Muhafazakâr ve İslamcı yazıcıların Aydınlanmanın karşısına koydukları “akıl” ise, sınırlandırılmış, sadece kutsal metinler içinde hareket edebilen ve dogmalar tarafından teslim alınmış bir akıldır. Dünyevi işlerde, toplumsal ve siyasal olaylarda, aklı değil nakli (vahiy) esas alma tutumudur.
***
Muhafazakâr akım kendi içinde bütünlüğe sahip değildir. Dinciliğe yaklaşan tutucu kanatları olduğu gibi, liberalizme yaklaşan eğilimleri de vardır. Değişimi ve toplumsal ilerlemenin kaçınılmazlığını gören bazı muhafazakâr hareketler, Aydınlanmaya akılcılığa, modernleşmeye, devrime ve değişime doğrudan eleştiri yöneltmek yerine, bu devrimlerin kimi sonuçlarına itiraz ettiler.

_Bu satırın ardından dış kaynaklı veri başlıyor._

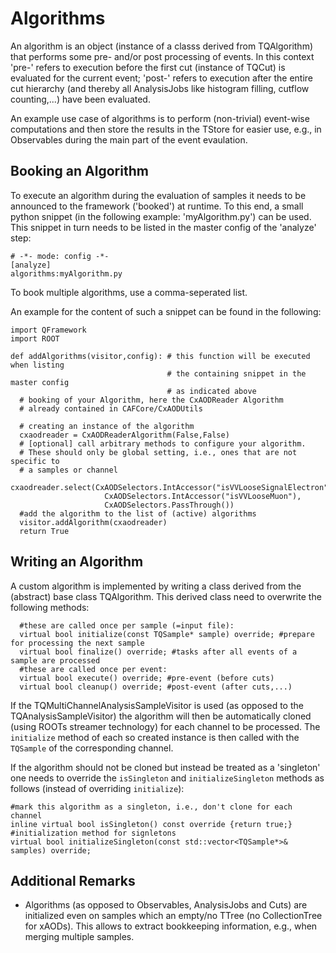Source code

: Algorithms
====================

An algorithm is an object (instance of a classs derived from TQAlgorithm) that
performs some pre- and/or post processing of events. In this context 'pre-' 
refers to execution before the first cut (instance of TQCut) is evaluated for
the current event; 'post-' refers to execution after the entire cut hierarchy 
(and thereby all AnalysisJobs like histogram filling, cutflow counting,...) 
have been evaluated.

An example use case of algorithms is to perform (non-trivial) event-wise 
computations and then store the results in the TStore for easier use, e.g., in 
Observables during the main part of the event evaulation.


Booking an Algorithm
--------------------------
To execute an algorithm during the evaluation of samples it needs to be 
announced to the framework ('booked') at runtime. To this end, a small python 
snippet (in the following example: 'myAlgorithm.py') can be used. This snippet
in turn needs to be listed in the master config of the 'analyze' step:
```
# -*- mode: config -*-
[analyze]
algorithms:myAlgorithm.py
```
To book multiple algorithms, use a comma-seperated list.

An example for the content of such a snippet can be found in the following:
```
import QFramework
import ROOT

def addAlgorithms(visitor,config): # this function will be executed when listing
                                   # the containing snippet in the master config
                                   # as indicated above
  # booking of your Algorithm, here the CxAODReader Algorithm
  # already contained in CAFCore/CxAODUtils

  # creating an instance of the algorithm
  cxaodreader = CxAODReaderAlgorithm(False,False)
  # [optional] call arbitrary methods to configure your algorithm. 
  # These should only be global setting, i.e., ones that are not specific to 
  # a samples or channel 
  cxaodreader.select(CxAODSelectors.IntAccessor("isVVLooseSignalElectron"),
                     CxAODSelectors.IntAccessor("isVVLooseMuon"),
                     CxAODSelectors.PassThrough())
  #add the algorithm to the list of (active) algorithms
  visitor.addAlgorithm(cxaodreader)
  return True
```

Writing an Algorithm
--------------------------
A custom algorithm is implemented by writing a class derived from the (abstract)
base class TQAlgorithm. This derived class need to overwrite the following 
methods:
```
  #these are called once per sample (=input file):
  virtual bool initialize(const TQSample* sample) override; #prepare for processing the next sample
  virtual bool finalize() override; #tasks after all events of a sample are processed
  #these are called once per event:
  virtual bool execute() override; #pre-event (before cuts)
  virtual bool cleanup() override; #post-event (after cuts,...)
```
If the TQMultiChannelAnalysisSampleVisitor is used (as opposed to the 
TQAnalysisSampleVisitor) the algorithm will then be automatically cloned (using
ROOTs streamer technology) for each channel to be processed. The ```initialize```
method of each so created instance is then called with the ```TQSample``` of 
the corresponding channel.

If the algorithm should not be cloned but instead be treated as a 'singleton'
one needs to override the ```isSingleton``` and ```initializeSingleton``` 
methods as follows (instead of overriding ```initialize```):
```
#mark this algorithm as a singleton, i.e., don't clone for each channel
inline virtual bool isSingleton() const override {return true;} 
#initialization method for signletons
virtual bool initializeSingleton(const std::vector<TQSample*>& samples) override;
```


Additional Remarks
--------------------------
- Algorithms (as opposed to Observables, AnalysisJobs and Cuts) are initialized 
  even on samples which an empty/no TTree (no CollectionTree for xAODs). This 
  allows to extract bookkeeping information, e.g., when merging multiple samples.


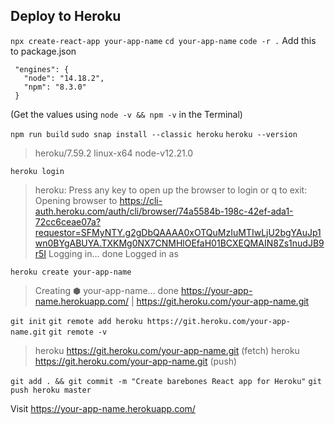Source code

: ## Deploy to Heroku

 `npx create-react-app your-app-name`
 `cd your-app-name`
 `code -r .`
 Add this to package.json
 ```,
  "engines": {
    "node": "14.18.2",
    "npm": "8.3.0"
  }
  ```
(Get the values using `node -v && npm -v` in the Terminal)

`npm run build`
`sudo snap install --classic heroku`
`heroku --version`
> heroku/7.59.2 linux-x64 node-v12.21.0
> 
`heroku login`

> heroku: Press any key to open up the browser to login or q to exit: 
> Opening browser to https://cli-auth.heroku.com/auth/cli/browser/74a5584b-198c-42ef-ada1-72cc6ceae07a?requestor=SFMyNTY.g2gDbQAAAA0xOTQuMzIuMTIwLjU2bgYAuJp1wn0BYgABUYA.TXKMg0NX7CNMHlOEfaH01BCXEQMAIN8Zs1nudJB9r5I
> Logging in... done
> Logged in as <your email address>

`heroku create your-app-name`

> Creating ⬢ your-app-name... done
> https://your-app-name.herokuapp.com/ | https://git.heroku.com/your-app-name.git

`git init`
`git remote add heroku https://git.heroku.com/your-app-name.git`
`git remote -v`
> heroku  https://git.heroku.com/your-app-name.git (fetch)
> heroku  https://git.heroku.com/your-app-name.git (push)

`git add . && git commit -m "Create barebones React app for Heroku"`
`git push heroku master`

Visit https://your-app-name.herokuapp.com/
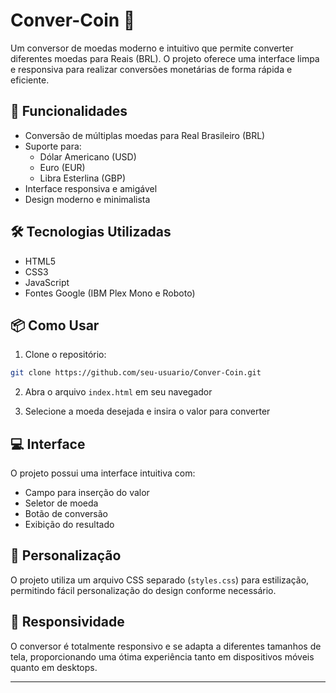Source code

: # Conver-Coin 💱

Um conversor de moedas moderno e intuitivo que permite converter diferentes moedas para Reais (BRL). O projeto oferece uma interface limpa e responsiva para realizar conversões monetárias de forma rápida e eficiente.

## 🚀 Funcionalidades

- Conversão de múltiplas moedas para Real Brasileiro (BRL)
- Suporte para:
  - Dólar Americano (USD)
  - Euro (EUR)
  - Libra Esterlina (GBP)
- Interface responsiva e amigável
- Design moderno e minimalista

## 🛠️ Tecnologias Utilizadas

- HTML5
- CSS3
- JavaScript
- Fontes Google (IBM Plex Mono e Roboto)

## 📦 Como Usar

1. Clone o repositório:
```bash
git clone https://github.com/seu-usuario/Conver-Coin.git
```

2. Abra o arquivo `index.html` em seu navegador

3. Selecione a moeda desejada e insira o valor para converter

## 💻 Interface

O projeto possui uma interface intuitiva com:
- Campo para inserção do valor
- Seletor de moeda
- Botão de conversão
- Exibição do resultado

## 🎨 Personalização

O projeto utiliza um arquivo CSS separado (`styles.css`) para estilização, permitindo fácil personalização do design conforme necessário.

## 📱 Responsividade

O conversor é totalmente responsivo e se adapta a diferentes tamanhos de tela, proporcionando uma ótima experiência tanto em dispositivos móveis quanto em desktops.

---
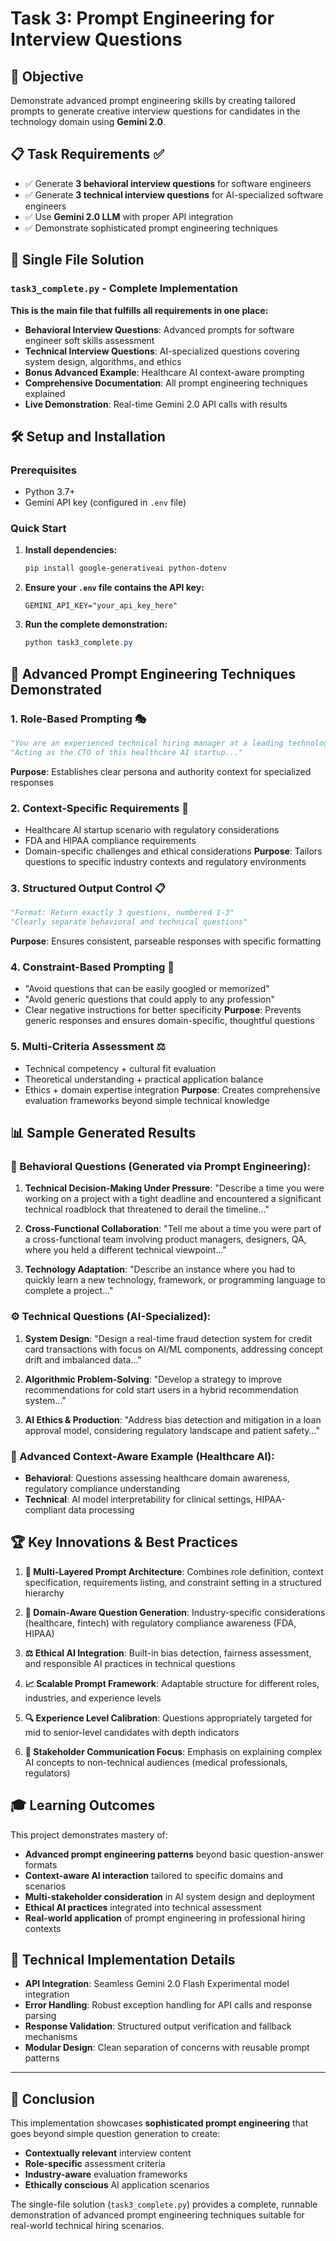 # Task 3: Prompt Engineering for Interview Questions

## 🎯 Objective
Demonstrate advanced prompt engineering skills by creating tailored prompts to generate creative interview questions for candidates in the technology domain using **Gemini 2.0**.

## 📋 Task Requirements ✅
- ✅ Generate **3 behavioral interview questions** for software engineers
- ✅ Generate **3 technical interview questions** for AI-specialized software engineers  
- ✅ Use **Gemini 2.0 LLM** with proper API integration
- ✅ Demonstrate sophisticated prompt engineering techniques

## 🚀 Single File Solution

### `task3_complete.py` - Complete Implementation
**This is the main file that fulfills all requirements in one place:**
- **Behavioral Interview Questions**: Advanced prompts for software engineer soft skills assessment
- **Technical Interview Questions**: AI-specialized questions covering system design, algorithms, and ethics
- **Bonus Advanced Example**: Healthcare AI context-aware prompting
- **Comprehensive Documentation**: All prompt engineering techniques explained
- **Live Demonstration**: Real-time Gemini 2.0 API calls with results

## 🛠️ Setup and Installation

### Prerequisites
- Python 3.7+
- Gemini API key (configured in `.env` file)

### Quick Start
1. **Install dependencies:**
   ```powershell
   pip install google-generativeai python-dotenv
   ```

2. **Ensure your `.env` file contains the API key:**
   ```
   GEMINI_API_KEY="your_api_key_here"
   ```

3. **Run the complete demonstration:**
   ```powershell
   python task3_complete.py
   ```

## 🎨 Advanced Prompt Engineering Techniques Demonstrated

### 1. **Role-Based Prompting** 🎭
```python
"You are an experienced technical hiring manager at a leading technology company..."
"Acting as the CTO of this healthcare AI startup..."
```
**Purpose**: Establishes clear persona and authority context for specialized responses

### 2. **Context-Specific Requirements** 🏥
- Healthcare AI startup scenario with regulatory considerations
- FDA and HIPAA compliance requirements
- Domain-specific challenges and ethical considerations
**Purpose**: Tailors questions to specific industry contexts and regulatory environments

### 3. **Structured Output Control** 📋
```python
"Format: Return exactly 3 questions, numbered 1-3"
"Clearly separate behavioral and technical questions"
```
**Purpose**: Ensures consistent, parseable responses with specific formatting

### 4. **Constraint-Based Prompting** 🚫
- "Avoid questions that can be easily googled or memorized"
- "Avoid generic questions that could apply to any profession"
- Clear negative instructions for better specificity
**Purpose**: Prevents generic responses and ensures domain-specific, thoughtful questions

### 5. **Multi-Criteria Assessment** ⚖️
- Technical competency + cultural fit evaluation
- Theoretical understanding + practical application balance
- Ethics + domain expertise integration
**Purpose**: Creates comprehensive evaluation frameworks beyond simple technical knowledge

## 📊 Sample Generated Results

### 🎯 Behavioral Questions (Generated via Prompt Engineering):
1. **Technical Decision-Making Under Pressure**: "Describe a time you were working on a project with a tight deadline and encountered a significant technical roadblock that threatened to derail the timeline..."

2. **Cross-Functional Collaboration**: "Tell me about a time you were part of a cross-functional team involving product managers, designers, QA, where you held a different technical viewpoint..."

3. **Technology Adaptation**: "Describe an instance where you had to quickly learn a new technology, framework, or programming language to complete a project..."

### ⚙️ Technical Questions (AI-Specialized):
1. **System Design**: "Design a real-time fraud detection system for credit card transactions with focus on AI/ML components, addressing concept drift and imbalanced data..."

2. **Algorithmic Problem-Solving**: "Develop a strategy to improve recommendations for cold start users in a hybrid recommendation system..."

3. **AI Ethics & Production**: "Address bias detection and mitigation in a loan approval model, considering regulatory landscape and patient safety..."

### 🚀 Advanced Context-Aware Example (Healthcare AI):
- **Behavioral**: Questions assessing healthcare domain awareness, regulatory compliance understanding
- **Technical**: AI model interpretability for clinical settings, HIPAA-compliant data processing

## 🏆 Key Innovations & Best Practices

1. **🎯 Multi-Layered Prompt Architecture**: Combines role definition, context specification, requirements listing, and constraint setting in a structured hierarchy

2. **🏥 Domain-Aware Question Generation**: Industry-specific considerations (healthcare, fintech) with regulatory compliance awareness (FDA, HIPAA)

3. **⚖️ Ethical AI Integration**: Built-in bias detection, fairness assessment, and responsible AI practices in technical questions

4. **📈 Scalable Prompt Framework**: Adaptable structure for different roles, industries, and experience levels

5. **🔍 Experience Level Calibration**: Questions appropriately targeted for mid to senior-level candidates with depth indicators

6. **🤝 Stakeholder Communication Focus**: Emphasis on explaining complex AI concepts to non-technical audiences (medical professionals, regulators)

## 🎓 Learning Outcomes

This project demonstrates mastery of:
- **Advanced prompt engineering patterns** beyond basic question-answer formats
- **Context-aware AI interaction** tailored to specific domains and scenarios  
- **Multi-stakeholder consideration** in AI system design and deployment
- **Ethical AI practices** integrated into technical assessment
- **Real-world application** of prompt engineering in professional hiring contexts

## 🔧 Technical Implementation Details

- **API Integration**: Seamless Gemini 2.0 Flash Experimental model integration
- **Error Handling**: Robust exception handling for API calls and response parsing
- **Response Validation**: Structured output verification and fallback mechanisms
- **Modular Design**: Clean separation of concerns with reusable prompt patterns

---

## 📝 Conclusion

This implementation showcases **sophisticated prompt engineering** that goes beyond simple question generation to create:
- **Contextually relevant** interview content
- **Role-specific** assessment criteria  
- **Industry-aware** evaluation frameworks
- **Ethically conscious** AI application scenarios

The single-file solution (`task3_complete.py`) provides a complete, runnable demonstration of advanced prompt engineering techniques suitable for real-world technical hiring scenarios.

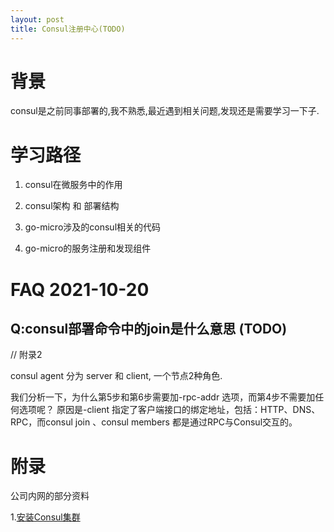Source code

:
 ```yaml
---
layout: post
title: Consul注册中心(TODO)
---
```


# 背景
consul是之前同事部署的,我不熟悉,最近遇到相关问题,发现还是需要学习一下子.

# 学习路径
1. consul在微服务中的作用

2. consul架构 和 部署结构

3. go-micro涉及的consul相关的代码

4. go-micro的服务注册和发现组件

#  FAQ 2021-10-20
## Q:consul部署命令中的join是什么意思 (TODO)
// 附录2

consul agent 分为 server 和 client, 一个节点2种角色.

我们分析一下，为什么第5步和第6步需要加-rpc-addr 选项，而第4步不需要加任何选项呢？
原因是-client 指定了客户端接口的绑定地址，包括：HTTP、DNS、RPC，而consul join 、consul members 都是通过RPC与Consul交互的。

# 附录
公司内网的部分资料

1.[安装Consul集群](https://cloud.tencent.com/developer/article/1558399)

Dolayısıyla, muhafazakârlık değişimin kaçınılmazlığı karşısında duyulan bir çaresizlik halidir. Değişimin kaçınılmazlığını görmek fakat onun hızına ve kapsamına itiraz etmektir. Bu anlamda muhafazakârlığı, devrimci ve radikal değişime yönelttiği itiraz yoluyla değişimin kendisini denetim altına alma çabası olarak da tanımlamak mümkündür.
Bu nedenle muhafazakâr akımı günümüze taşıyan ve daha gerçekçi olan bazı temsilcileri, esas olarak deneysel gerekçelerden hareket ettiler. Örneğin, Fransız ya da Türkiye’nin Cumhuriyet devrimine bütünüyle itiraz etmek yerine, kendi tezlerini bu devrimlerin kimi sonuçlarından yola çıkarak savundular. Felsefi ve tarihsel bir tartışmaya girmekten çok, Fransız ya da Türk Devrimi’nin ilkelerine en fazla bağlı kanadını oluşturan Jakobenlere, Jön-Türklere (İttihatçılara ve Kemalistlere) yani devrimciliğe saldırdılar.
Bu anlamda muhafazakârlar hiçbir zaman tarihi ve toplumları değiştiremezler. Gerçek anlamda hiçbir toplumsal ilerlemeye öncülük edemezler.
***
Sonuç olarak muhafazakârlık, kapitalist modernleşme süreci karşısında, bu sürecin çözdüğü siyasal, toplumsal ve kültürel yapıların ve sınıfların gösterdikleri tepkiye dayanır. Temel talebi, bu kurumların toplumsal yaşamdaki yerlerinin sürdürülmesidir.
Muhafazakârların iktisadi bakımdan liberal kapitalizmle, başka bir anlatımla serbest piyasa ekonomisiyle ve özel mülkiyetle hiçbir sorunları yoktur. Tam tersine siyasal, kültürel ve felsefi bakımdan tutucu hatta dinci oldukları halde iktisat alanında aşırı liberal bir tutum içinde olabilirler.
“Batı’nın ilmini ve tekniğini alıp, yerel kültürü ve değerleri korumak” diye formüle edilen anlayış, aslında Doğu’nun ve İslam Dünyasının geri kalmışlığının en önemli nedenleri arasındadır. Çünkü Batı’yı Batı yapan şey, tam da muhafazakârların ve İslamcıların reddettikleri aydınlanma geleneği, akılcılık, felsefe ve laiklik gibi değerler, yani kültürdür.
Türkiye’deki Cumhuriyet deneyimi, aydınlanma devriminin Doğu’daki tek örneğiydi. Onu da boğdular.